## [TASK PROMPT]
Repeat the lines of the data exactly and exclude any picture among them.

## [SUPPLIED RECORDS]
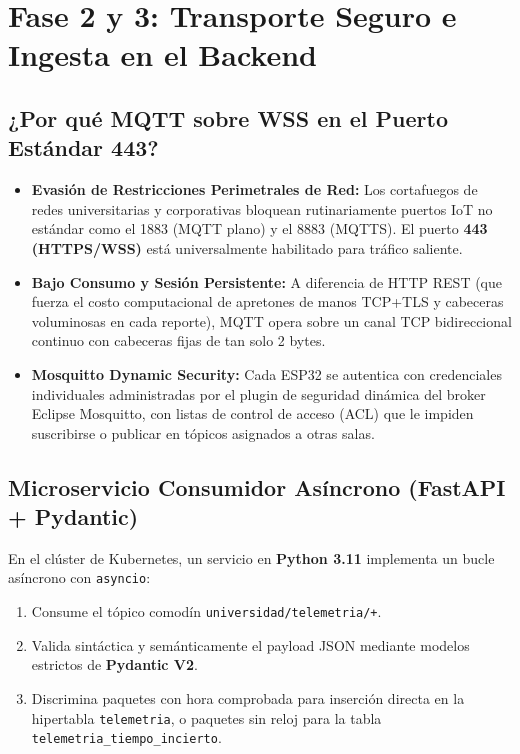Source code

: \documentclass[11pt,a4paper]{article}
\begin{document}
\section{Fase 2 y 3: Transporte Seguro e Ingesta en el Backend}

\subsection{¿Por qué MQTT sobre WSS en el Puerto Estándar 443?}
\begin{itemize}
    \item \textbf{Evasión de Restricciones Perimetrales de Red:} Los cortafuegos de redes universitarias y corporativas bloquean rutinariamente puertos IoT no estándar como el 1883 (MQTT plano) y el 8883 (MQTTS). El puerto \textbf{443 (HTTPS/WSS)} está universalmente habilitado para tráfico saliente.
    \item \textbf{Bajo Consumo y Sesión Persistente:} A diferencia de HTTP REST (que fuerza el costo computacional de apretones de manos TCP+TLS y cabeceras voluminosas en cada reporte), MQTT opera sobre un canal TCP bidireccional continuo con cabeceras fijas de tan solo 2 bytes.
    \item \textbf{Mosquitto Dynamic Security:} Cada ESP32 se autentica con credenciales individuales administradas por el plugin de seguridad dinámica del broker Eclipse Mosquitto, con listas de control de acceso (ACL) que le impiden suscribirse o publicar en tópicos asignados a otras salas.
\end{itemize}

\subsection{Microservicio Consumidor Asíncrono (FastAPI + Pydantic)}
En el clúster de Kubernetes, un servicio en \textbf{Python 3.11} implementa un bucle asíncrono con \texttt{asyncio}:
\begin{enumerate}
    \item Consume el tópico comodín \texttt{universidad/telemetria/+}.
    \item Valida sintáctica y semánticamente el payload JSON mediante modelos estrictos de \textbf{Pydantic V2}.
    \item Discrimina paquetes con hora comprobada para inserción directa en la hipertabla \texttt{telemetria}, o paquetes sin reloj para la tabla \texttt{telemetria\_tiempo\_incierto}.
\end{enumerate}
\end{document}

## [OUTPUT FOR THIS EXERCISE]
Source code

: \documentclass[11pt,a4paper]{article}
\begin{document}
\section{Fase 2 y 3: Transporte Seguro e Ingesta en el Backend}

\subsection{¿Por qué MQTT sobre WSS en el Puerto Estándar 443?}
\begin{itemize}
    \item \textbf{Evasión de Restricciones Perimetrales de Red:} Los cortafuegos de redes universitarias y corporativas bloquean rutinariamente puertos IoT no estándar como el 1883 (MQTT plano) y el 8883 (MQTTS). El puerto \textbf{443 (HTTPS/WSS)} está universalmente habilitado para tráfico saliente.
    \item \textbf{Bajo Consumo y Sesión Persistente:} A diferencia de HTTP REST (que fuerza el costo computacional de apretones de manos TCP+TLS y cabeceras voluminosas en cada reporte), MQTT opera sobre un canal TCP bidireccional continuo con cabeceras fijas de tan solo 2 bytes.
    \item \textbf{Mosquitto Dynamic Security:} Cada ESP32 se autentica con credenciales individuales administradas por el plugin de seguridad dinámica del broker Eclipse Mosquitto, con listas de control de acceso (ACL) que le impiden suscribirse o publicar en tópicos asignados a otras salas.
\end{itemize}

\subsection{Microservicio Consumidor Asíncrono (FastAPI + Pydantic)}
En el clúster de Kubernetes, un servicio en \textbf{Python 3.11} implementa un bucle asíncrono con \texttt{asyncio}:
\begin{enumerate}
    \item Consume el tópico comodín \texttt{universidad/telemetria/+}.
    \item Valida sintáctica y semánticamente el payload JSON mediante modelos estrictos de \textbf{Pydantic V2}.
    \item Discrimina paquetes con hora comprobada para inserción directa en la hipertabla \texttt{telemetria}, o paquetes sin reloj para la tabla \texttt{telemetria\_tiempo\_incierto}.
\end{enumerate}
\end{document}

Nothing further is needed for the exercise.